Mis à jour : avr. 29


Le 13 avril dernier, nous avons eu le plaisir d’organiser notre 2e table ronde « Patrimoine et Territoire en Bretagne ».


Lors de notre 1er événement, nous sommes revenus sur les conséquences et les perspectives pour le Patrimoine à l’heure de la pandémie. Pour ce nouveau rendez-vous, nous nous sommes intéressés aux rôles moteurs des Territoires, et de ses représentants publics et privés avec l’exemple de la Bretagne. Pour ce débat croisé, nos invités étaient :


· Cécile Baudouin, Chargée de mécénat de l’Orchestre national de Bretagne

· Bruno Delamarche, Directeur, Office de Tourisme, Destination Fougères (Ille-et-Vilaine)

· Manuel Roussel, Propriétaire-Gestionnaire du Château Le Rocher Portail (Ille-et-Vilaine)



De gauche à droite, Cécile Baudoin, Bruno Delamarche et Manuel Roussel



Table ronde Les Aèdes « Patrimoine et Territoire en Bretagne »

Pour voir ou revoir le Live sur notre chaine Youtube



La relation Patrimoine et Territoire est un atout pour l’attractivité et le dynamisme local. La crise sanitaire et ses conséquences socio-économiques ont confirmé auprès des acteurs privés et publics, l’importance des ressors locaux dans la sortie de crise. Dans un pays à l’héritage jacobin, c’est à l’échelle de cet espace que de nombreuses solutions ont émergé, pour développer l’intérêt du grand public et renouer avec le patrimoine local.



Préserver le Patrimoine : une relation nécessaire avec les institutions publiques et les entreprises.

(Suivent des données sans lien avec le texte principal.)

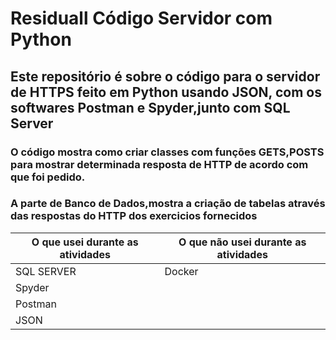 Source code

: # Residuall Código Servidor com Python

## Este repositório é sobre o código para o servidor de HTTPS feito em Python usando JSON, com os softwares Postman e Spyder,junto com SQL Server
### O código mostra como criar classes com  funções GETS,POSTS para mostrar determinada resposta de HTTP de acordo com que foi pedido.
### A parte de Banco de Dados,mostra a criação de tabelas através das respostas do HTTP dos exercicios fornecidos



O que usei durante as atividades |  O que não usei durante as atividades
---------------------------------|--------------------------------------
SQL SERVER                       | Docker
Spyder                           |
Postman                          |
JSON                             |

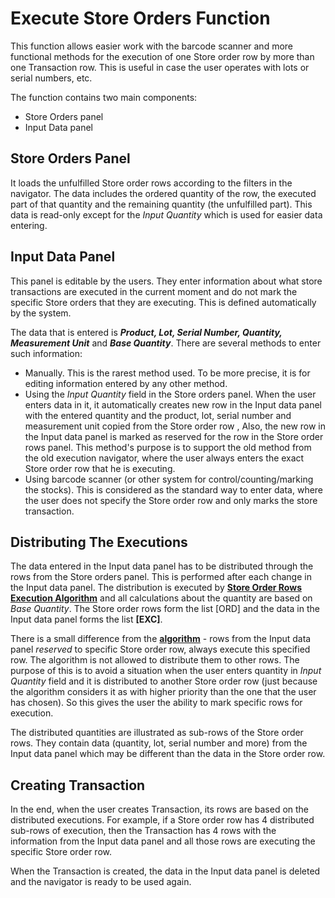 # Execute Store Orders Function

This function allows easier work with the barcode scanner and more functional methods for the execution of one Store order row by more than one Transaction row. This is useful in case the user operates with lots or serial numbers, etc.

The function contains two main components:

- Store Orders panel
- Input Data panel

## Store Orders Panel

It loads the unfulfilled Store order rows according to the filters in the navigator. The data includes the ordered quantity of the row, the executed part of that quantity and the remaining quantity (the unfulfilled part). This data is read-only except for the *Input Quantity* which is used for easier data entering.

## Input Data Panel

This panel is editable by the users. They enter information about what store transactions are executed in the current moment and do not mark the specific Store orders that they are executing. This is defined automatically by the system. 

The data that is entered is ***Product, Lot, Serial Number, Quantity, Measurement Unit*** and ***Base Quantity***. There are several methods to enter such information:

- Manually. This is the rarest method used. To be more precise, it is for editing information entered by any other method.
- Using the *Input Quantity* field in the Store orders panel. When the user enters data in it, it automatically creates new row in the Input data panel with the entered quantity and the product, lot, serial number and measurement unit copied from the Store order row ,  Also, the new row in the Input data panel is marked as reserved for the row in the Store order rows panel. This method's purpose is to support the old method from the old execution navigator, where the user always enters the exact Store order row that he is executing.
- Using barcode scanner (or other system for control/counting/marking the stocks). This is considered as the standard way to enter data, where the user does not specify the Store order row and only marks the store transaction.

## Distributing The Executions

The data entered in the Input data panel has to be distributed through the rows from the Store orders panel. This is performed after each change in the Input data panel. The distribution is executed by **[Store Order Rows Execution Algorithm](https://github.com/ErpNetDocs/tech/blob/master/modules/logistics/inventory/execute-store-orders-function/store-order-rows-execution-algorithm.md)** and all calculations about the quantity are based on *Base Quantity*. The Store order rows form the list [ORD] and the data in the Input data panel forms the list **[EXC]**.

There is a small difference from the **[algorithm](https://github.com/ErpNetDocs/tech/blob/master/modules/logistics/inventory/execute-store-orders-function/store-order-rows-execution-algorithm.md)** - rows from the Input data panel *reserved* to specific Store order row, always execute this specified row. The algorithm is not allowed to distribute them to other rows. The purpose of this is to avoid a situation when  the user enters quantity in *Input Quantity* field and it is distributed to another Store order row (just because the algorithm considers it as with higher priority than the one that the user has chosen). So this gives the user the ability to mark specific rows for execution.

 The distributed quantities are illustrated as sub-rows of the Store order rows. They contain data (quantity, lot, serial number and more) from the Input data panel which may be different than the data in the Store order row. 

## Creating Transaction

In the end, when the user creates Transaction, its rows are based on the distributed executions. For example,  if a Store order row has 4 distributed sub-rows of execution, then the Transaction has 4 rows with the information from the Input data panel and all those rows are executing the specific Store order row.

When the Transaction is created, the data in the Input data panel is deleted and the navigator is ready to be used again.
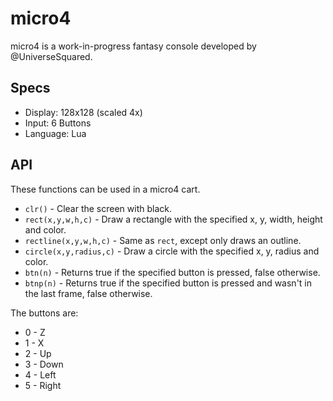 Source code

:# micro4

micro4 is a work-in-progress fantasy console developed by @UniverseSquared.

## Specs

* Display: 128x128 (scaled 4x)
* Input: 6 Buttons
* Language: Lua

## API

These functions can be used in a micro4 cart.

* `clr()` - Clear the screen with black.
* `rect(x,y,w,h,c)` - Draw a rectangle with the specified x, y, width, height and color.
* `rectline(x,y,w,h,c)` - Same as `rect`, except only draws an outline.
* `circle(x,y,radius,c)` - Draw a circle with the specified x, y, radius and color.
* `btn(n)` - Returns true if the specified button is pressed, false otherwise.
* `btnp(n)` - Returns true if the specified button is pressed and wasn't in the last frame, false otherwise.

The buttons are:

* 0 - Z
* 1 - X
* 2 - Up
* 3 - Down
* 4 - Left
* 5 - Right
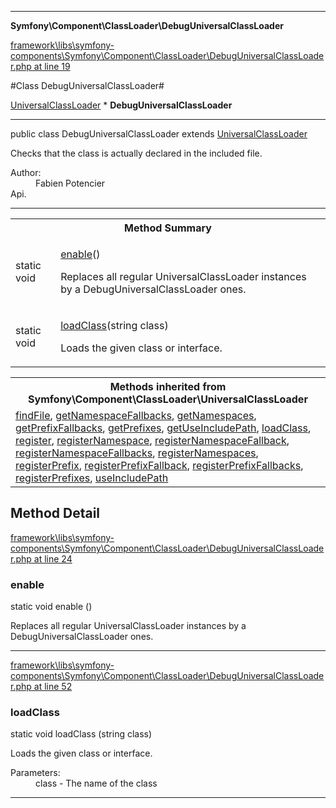 

- - -

**Symfony\Component\ClassLoader\DebugUniversalClassLoader**


<a href="https://github.com/JeyDotC/Hirudo/blob/master/framework/libs/symfony-components/Symfony/Component/ClassLoader/DebugUniversalClassLoader.php#L19" >framework\libs\symfony-components\Symfony\Component\ClassLoader\DebugUniversalClassLoader.php at line 19</a>

#Class DebugUniversalClassLoader#

<a href="">UniversalClassLoader</a>
    * **DebugUniversalClassLoader**




- - -

<p class="signature"><span class='k'>public  class</span> <span class='nx'>DebugUniversalClassLoader</span>
extends <a href="">UniversalClassLoader</a>

</p>

<div class="comment" id="overview_description"><p>Checks that the class is actually declared in the included file.</p></div>

<dl>
<dt>Author:</dt>
<dd>Fabien Potencier <fabien@symfony.com></dd>
<dt>Api.</dt>
</dl>


- - -

<table id="summary_method">
<tr><th colspan="2">Method Summary</th></tr>
<tr>
<td><span class='k'>static </span> <span class='nx'>void</span></td>
<td class="description"><p class="name"><a href="#enable">enable</a>()</p><p class="description">Replaces all regular UniversalClassLoader instances by a DebugUniversalClassLoader ones.</p></td>
</tr>
<tr>
<td><span class='k'>static </span> <span class='nx'>void</span></td>
<td class="description"><p class="name"><a href="#loadclass">loadClass</a>(string class)</p><p class="description">Loads the given class or interface.</p></td>
</tr>
</table>

<table class="inherit">
<tr><th colspan="2">Methods inherited from Symfony\Component\ClassLoader\UniversalClassLoader</th></tr>
<tr><td><a href="">findFile</a>, <a href="">getNamespaceFallbacks</a>, <a href="">getNamespaces</a>, <a href="">getPrefixFallbacks</a>, <a href="">getPrefixes</a>, <a href="">getUseIncludePath</a>, <a href="">loadClass</a>, <a href="">register</a>, <a href="">registerNamespace</a>, <a href="">registerNamespaceFallback</a>, <a href="">registerNamespaceFallbacks</a>, <a href="">registerNamespaces</a>, <a href="">registerPrefix</a>, <a href="">registerPrefixFallback</a>, <a href="">registerPrefixFallbacks</a>, <a href="">registerPrefixes</a>, <a href="">useIncludePath</a></td></tr></table>

<h2 id="detail_method">Method Detail</h2>

<a href="https://github.com/JeyDotC/Hirudo/blob/master/framework/libs/symfony-components/Symfony/Component/ClassLoader/DebugUniversalClassLoader.php#L24" >framework\libs\symfony-components\Symfony\Component\ClassLoader\DebugUniversalClassLoader.php at line 24</a>

<h3 id="enable()">enable</h3>
<span class='k'>static </span> <span class='nx'>void</span> <span class='nf'>enable</span> ()

<div class="details">
<p>Replaces all regular UniversalClassLoader instances by a DebugUniversalClassLoader ones.</p>
</div>

- - -


<a href="https://github.com/JeyDotC/Hirudo/blob/master/framework/libs/symfony-components/Symfony/Component/ClassLoader/DebugUniversalClassLoader.php#L52" >framework\libs\symfony-components\Symfony\Component\ClassLoader\DebugUniversalClassLoader.php at line 52</a>

<h3 id="loadClass()">loadClass</h3>
<span class='k'>static </span> <span class='nx'>void</span> <span class='nf'>loadClass</span> (string class)

<div class="details">
<p>Loads the given class or interface.</p><dl>
<dt>Parameters:</dt>
<dd>class - The name of the class</dd>
</dl>

</div>

- - -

Le patrimoine, une opportunité de croissance pour les territoires. Les mesures de protection sanitaires ont mis notre mobilité à l'arrêt. Exit les voyages lointains. Ces restrictions inédites présentent toutefois des opportunités pour la croissance locale. Fin connaisseur du tourisme à la campagne, Bruno Delamarche se dit « développeur de territoire ». Avec l’exemple du Pays de Fougères (Ille-et-Vilaine), il évoque le « territoire de confiance » breton qui réunit un bassin de vie, une ville centre d’environ 20 000 habitants, des pôles d’équilibre et des communes plus petites. Dans ce monde de proximité et du quotidien, il existe de fait une interdépendance entre les tous les acteurs, qu’ils soient élus institutionnels, entreprises, habitants ou associations, que la crise est venue renforcer. Dans ce territoire commun, ce décloisonnement entre acteurs peut passer par la conscientisation du patrimoine à préserver. Le tourisme local s’y prête particulièrement bien car il revêt une dimension globale, au-delà de la simple expérience d’hébergement. Les restaurants, les équipements de loisirs, les routes empruntés ou encore la sécurité y contribuent. Attirer les publics et ainsi participer à l’attractivité des territoires signifie aller plus loin dans d’interdépendance entre acteurs, agissant directement ou non dans la valorisation du patrimoine.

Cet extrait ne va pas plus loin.